For the first time ever, sales revenue from ebooks surpassed hardcover books in the first quarter of 2012, according to the Association of American Publishers. Paperback books, however, still represent the book revenue leader, although by a shrinking margin. It appears that ebooks will also surpass paperbacks in sales over the next several years.
The declining prices of such specialized ebook readers as Amazon's Kindle and Barnes & Noble's Nook, as well as the ability of tablet computers such as Apple's iPad and other portable devices to handle ebooks, are key reasons for the rise in ebook sales.
The benefits of ebooks and ebook readers, or ereaders, are palpable.
An ereader weighs the same whether it stores a thousand books or one book. This is a major convenience while commuting, traveling on business, or vacationing.
Ebooks are searchable, which can be especially beneficial when doing research with nonfiction. You can obtain ebooks immediately over the Internet, without having to go to a bookstore or wait for the book to arrive in the mail.
Unlike printed books, ebooks don't require trees for paper and petroleum for ink.
Paradigm shifts never happen without some drawbacks, and ebooks are no exception.
Unlike with an ereader, if you drop a book on the sidewalk, you typically won't risk ruining it. Same with forgetting it in your car on a hot summer day.
You won't have a problem reading a printed book on an airplane during takeoff and landing. It can be difficult if not impossible to loan an ebook to a friend or sell it in the used book market when you're done with it.
Publishers to a large extent are getting with the program, but many books are still either not published in ebook format or are published that way later than the printed version.
Ebook publishing has also seen its share of controversy recently, much having to do with pricing.
The U.S. Department of Justice has brought an antitrust lawsuit against Apple, Simon & Schuster, Hachette Book Group, Penguin Group, Macmillan, and HarperCollins. It alleges that these companies have colluded to fix the prices of ebooks sold on Amazon so as to not undercut the prices at Apple's iBookstore.
One of the unfortunate legacies of Apple co-founder Steve Jobs, as documented in Walter Isaacson's generally flattering biography of him, is his threatening of Amazon in 2010 that it wouldn't get ebooks from big publishers if it didn't go along with Apple's pricing model.
Over the past couple of years, in fact, the price of many ebooks has increased from the $10 range to the $14 range. Some ebooks, to the bewilderment or outrage of many ebook aficionados, cost more than the hardback version and sometimes even more than the paperback version when the cost to produce the ebook version is significantly less.
In the future, with healthy competition, the price of ebooks is bound to decline and more accurately reflect production costs.
Many people rue the changing world. Popular bookstore chain Borders liquidated all of its stores, more than 600, in 2011. The borders.com web address now redirects you to the website of Barnes & Noble, a bookstore chain with stores in which you can still browse the aisles and sit down with a cup of coffee.
There's no denying the attraction of the physicality of the printed book, the way it looks, feels, and even smells.

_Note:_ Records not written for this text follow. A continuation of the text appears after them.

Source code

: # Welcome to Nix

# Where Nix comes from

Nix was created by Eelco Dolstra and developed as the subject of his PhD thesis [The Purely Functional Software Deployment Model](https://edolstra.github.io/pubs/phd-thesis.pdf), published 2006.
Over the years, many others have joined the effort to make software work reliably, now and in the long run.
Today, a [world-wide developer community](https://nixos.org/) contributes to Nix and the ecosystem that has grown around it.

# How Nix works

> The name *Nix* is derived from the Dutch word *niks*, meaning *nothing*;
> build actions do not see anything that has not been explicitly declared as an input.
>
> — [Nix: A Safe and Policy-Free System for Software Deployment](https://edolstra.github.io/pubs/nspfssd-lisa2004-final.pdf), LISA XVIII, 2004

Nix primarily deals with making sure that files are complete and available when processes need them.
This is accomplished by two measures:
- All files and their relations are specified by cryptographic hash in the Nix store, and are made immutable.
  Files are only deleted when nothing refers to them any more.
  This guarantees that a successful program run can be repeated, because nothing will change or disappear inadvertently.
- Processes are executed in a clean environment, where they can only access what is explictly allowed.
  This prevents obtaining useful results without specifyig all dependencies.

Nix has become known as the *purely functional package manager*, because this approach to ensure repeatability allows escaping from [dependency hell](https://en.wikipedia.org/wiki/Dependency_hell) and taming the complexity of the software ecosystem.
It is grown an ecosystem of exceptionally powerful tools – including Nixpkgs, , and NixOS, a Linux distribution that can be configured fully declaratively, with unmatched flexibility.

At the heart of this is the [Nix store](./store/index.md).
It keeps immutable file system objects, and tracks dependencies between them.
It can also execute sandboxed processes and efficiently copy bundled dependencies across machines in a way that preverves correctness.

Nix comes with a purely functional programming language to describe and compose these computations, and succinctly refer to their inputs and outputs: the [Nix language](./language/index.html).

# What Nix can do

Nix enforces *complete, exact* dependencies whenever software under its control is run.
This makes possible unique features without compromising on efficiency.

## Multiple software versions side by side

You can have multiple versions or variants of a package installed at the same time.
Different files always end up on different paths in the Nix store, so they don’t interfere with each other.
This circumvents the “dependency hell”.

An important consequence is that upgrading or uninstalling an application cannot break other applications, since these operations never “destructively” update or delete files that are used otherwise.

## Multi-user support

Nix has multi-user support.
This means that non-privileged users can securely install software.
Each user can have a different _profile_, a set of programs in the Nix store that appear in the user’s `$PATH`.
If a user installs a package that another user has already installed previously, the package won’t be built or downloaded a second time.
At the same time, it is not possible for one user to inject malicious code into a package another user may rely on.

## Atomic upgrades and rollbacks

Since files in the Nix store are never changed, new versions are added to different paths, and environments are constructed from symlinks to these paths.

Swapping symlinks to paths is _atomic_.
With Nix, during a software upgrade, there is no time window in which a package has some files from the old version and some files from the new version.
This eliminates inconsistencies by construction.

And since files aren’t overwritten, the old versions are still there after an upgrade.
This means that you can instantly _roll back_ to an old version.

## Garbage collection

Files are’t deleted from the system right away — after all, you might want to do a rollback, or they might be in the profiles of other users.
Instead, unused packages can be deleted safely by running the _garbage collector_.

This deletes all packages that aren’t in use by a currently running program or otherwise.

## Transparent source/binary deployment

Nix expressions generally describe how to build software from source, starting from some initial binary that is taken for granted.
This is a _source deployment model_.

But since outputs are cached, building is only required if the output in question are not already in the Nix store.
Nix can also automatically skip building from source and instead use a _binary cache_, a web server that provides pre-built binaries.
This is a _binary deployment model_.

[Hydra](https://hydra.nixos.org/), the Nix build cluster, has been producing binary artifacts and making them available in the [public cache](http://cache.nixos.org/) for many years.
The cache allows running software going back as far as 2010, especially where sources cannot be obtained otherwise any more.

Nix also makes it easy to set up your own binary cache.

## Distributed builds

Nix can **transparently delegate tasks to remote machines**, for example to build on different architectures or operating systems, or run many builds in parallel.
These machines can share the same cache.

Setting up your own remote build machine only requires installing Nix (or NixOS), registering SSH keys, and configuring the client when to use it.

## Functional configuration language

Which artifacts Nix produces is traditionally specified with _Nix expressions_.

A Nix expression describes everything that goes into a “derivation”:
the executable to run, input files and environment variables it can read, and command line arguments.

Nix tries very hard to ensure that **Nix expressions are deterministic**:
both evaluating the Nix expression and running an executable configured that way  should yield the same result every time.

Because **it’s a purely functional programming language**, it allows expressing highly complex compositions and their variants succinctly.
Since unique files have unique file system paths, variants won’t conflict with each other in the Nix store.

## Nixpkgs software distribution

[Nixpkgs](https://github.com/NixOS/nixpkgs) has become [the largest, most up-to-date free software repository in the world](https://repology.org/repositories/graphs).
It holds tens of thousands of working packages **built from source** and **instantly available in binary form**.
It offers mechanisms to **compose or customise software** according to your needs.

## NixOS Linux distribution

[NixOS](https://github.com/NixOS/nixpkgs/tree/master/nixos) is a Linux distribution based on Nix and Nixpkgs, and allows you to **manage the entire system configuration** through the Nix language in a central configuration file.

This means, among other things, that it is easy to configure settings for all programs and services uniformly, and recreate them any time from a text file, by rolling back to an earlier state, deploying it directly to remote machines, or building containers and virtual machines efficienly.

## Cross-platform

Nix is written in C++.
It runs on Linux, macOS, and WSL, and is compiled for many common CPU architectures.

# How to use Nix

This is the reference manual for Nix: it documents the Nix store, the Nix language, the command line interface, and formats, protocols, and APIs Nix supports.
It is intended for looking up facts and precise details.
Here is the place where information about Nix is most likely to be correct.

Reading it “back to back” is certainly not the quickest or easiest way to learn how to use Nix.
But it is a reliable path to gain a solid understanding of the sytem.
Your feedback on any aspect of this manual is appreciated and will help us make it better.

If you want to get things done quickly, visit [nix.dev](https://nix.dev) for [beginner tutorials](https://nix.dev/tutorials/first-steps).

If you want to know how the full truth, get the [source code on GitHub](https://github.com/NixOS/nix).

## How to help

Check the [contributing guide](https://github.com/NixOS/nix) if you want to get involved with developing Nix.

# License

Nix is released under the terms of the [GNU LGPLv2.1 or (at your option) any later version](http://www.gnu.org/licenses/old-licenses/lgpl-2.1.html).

But there's also no denying the economics and practicality of ebooks.
Will the book ever disappear? People will always need, in one form or another, the results of others' in-depth research, analysis, and storytelling. Books don't appear to have any likelihood of disappearing any time soon.
Printed books are another matter. It's likely that they will persist as well, but it's also likely that they will be produced in much smaller numbers.
Just as radio found a niche after television, printed books will likely find their niche after ebooks become ubiquitous. One possibility: Handsome, bound books will be used in the future primarily for such specialized purposes as presentation and collecting.
Just as with the prestige distinction for writers between being published in hardback or only in paperback, in the future there will likely be a similar prestige distinction between being published in print or only in ebook format.